Work instruction
Search the listing below for the word "authenticate" and return each line that contains it.

——————

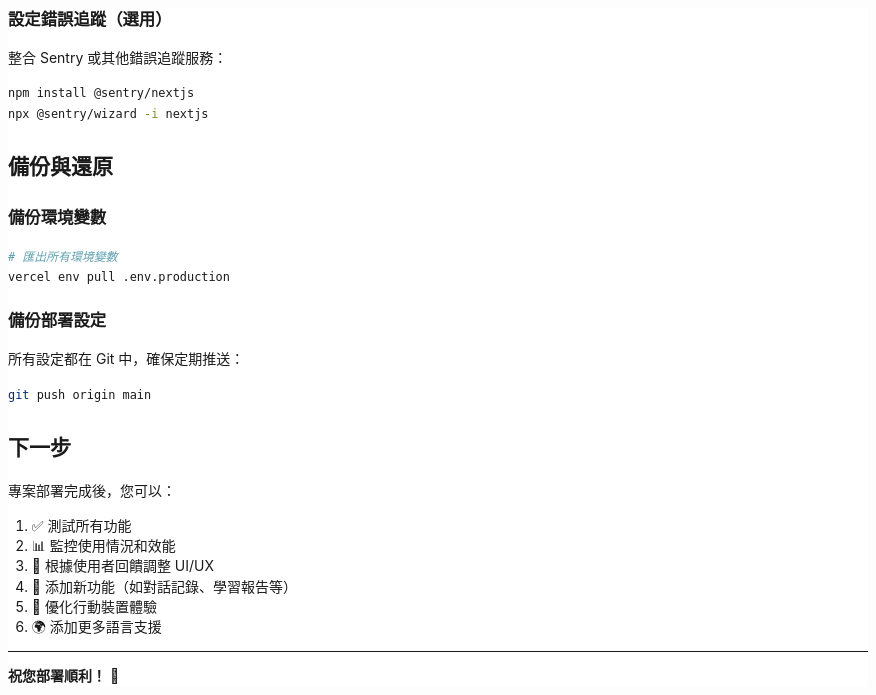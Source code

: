 ### 設定錯誤追蹤（選用）

整合 Sentry 或其他錯誤追蹤服務：

```bash
npm install @sentry/nextjs
npx @sentry/wizard -i nextjs
```

## 備份與還原

### 備份環境變數

```bash
# 匯出所有環境變數
vercel env pull .env.production
```

### 備份部署設定

所有設定都在 Git 中，確保定期推送：

```bash
git push origin main
```

## 下一步

專案部署完成後，您可以：

1. ✅ 測試所有功能
2. 📊 監控使用情況和效能
3. 🎨 根據使用者回饋調整 UI/UX
4. 🚀 添加新功能（如對話記錄、學習報告等）
5. 📱 優化行動裝置體驗
6. 🌍 添加更多語言支援

---

**祝您部署順利！** 🚀

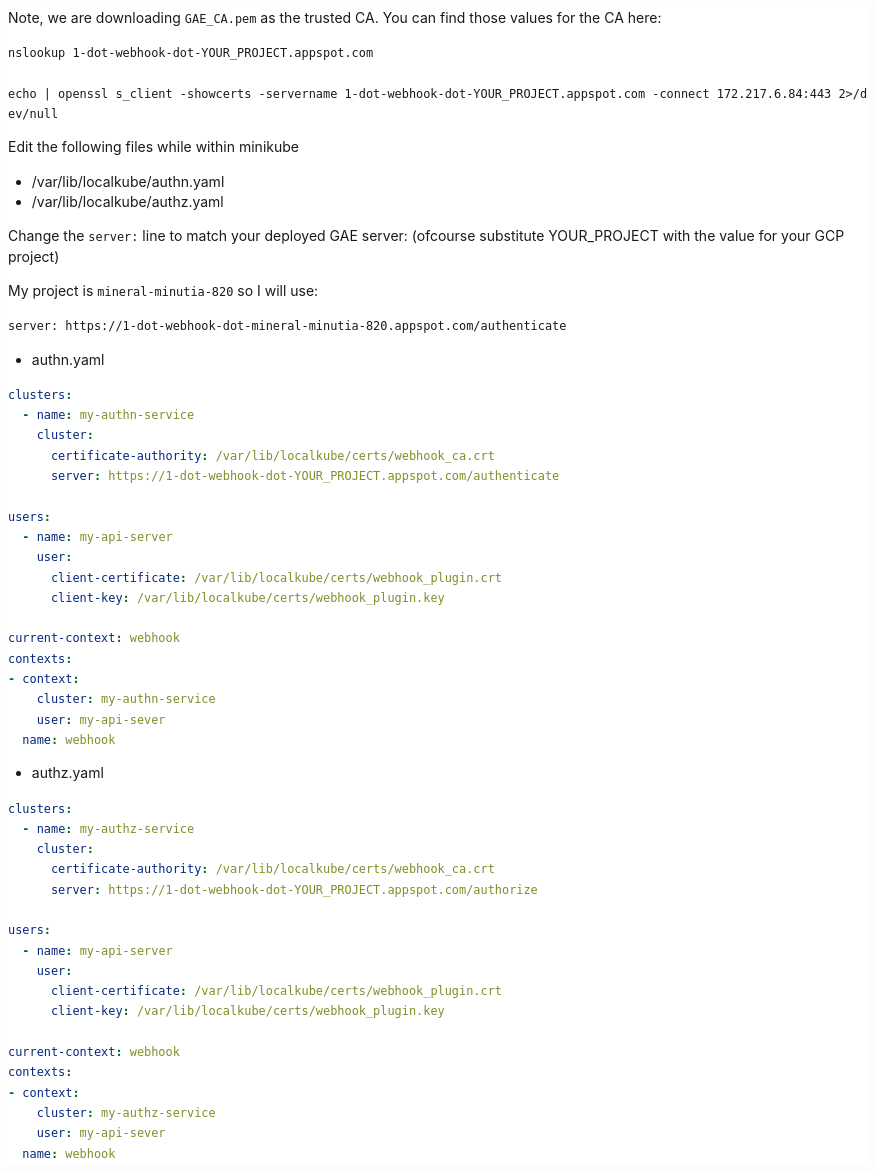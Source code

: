 Note, we are downloading ```GAE_CA.pem``` as the trusted CA.  You can find those values for the CA here:
```
nslookup 1-dot-webhook-dot-YOUR_PROJECT.appspot.com

echo | openssl s_client -showcerts -servername 1-dot-webhook-dot-YOUR_PROJECT.appspot.com -connect 172.217.6.84:443 2>/dev/null
```


Edit the following files while within minikube

* /var/lib/localkube/authn.yaml
* /var/lib/localkube/authz.yaml


Change the ```server:``` line to match your deployed GAE server: 
(ofcourse substitute YOUR_PROJECT with the value for your GCP project)

My project is ```mineral-minutia-820``` so I will use:
```
server: https://1-dot-webhook-dot-mineral-minutia-820.appspot.com/authenticate
```

- authn.yaml 

```yaml
clusters:
  - name: my-authn-service
    cluster:
      certificate-authority: /var/lib/localkube/certs/webhook_ca.crt
      server: https://1-dot-webhook-dot-YOUR_PROJECT.appspot.com/authenticate

users:
  - name: my-api-server
    user:
      client-certificate: /var/lib/localkube/certs/webhook_plugin.crt
      client-key: /var/lib/localkube/certs/webhook_plugin.key

current-context: webhook
contexts:
- context:
    cluster: my-authn-service
    user: my-api-sever
  name: webhook
```

- authz.yaml 
```yaml
clusters:
  - name: my-authz-service
    cluster:
      certificate-authority: /var/lib/localkube/certs/webhook_ca.crt
      server: https://1-dot-webhook-dot-YOUR_PROJECT.appspot.com/authorize

users:
  - name: my-api-server
    user:
      client-certificate: /var/lib/localkube/certs/webhook_plugin.crt
      client-key: /var/lib/localkube/certs/webhook_plugin.key

current-context: webhook
contexts:
- context:
    cluster: my-authz-service
    user: my-api-sever
  name: webhook
```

——————

Your response
server: https://1-dot-webhook-dot-mineral-minutia-820.appspot.com/authenticate
      server: https://1-dot-webhook-dot-YOUR_PROJECT.appspot.com/authenticate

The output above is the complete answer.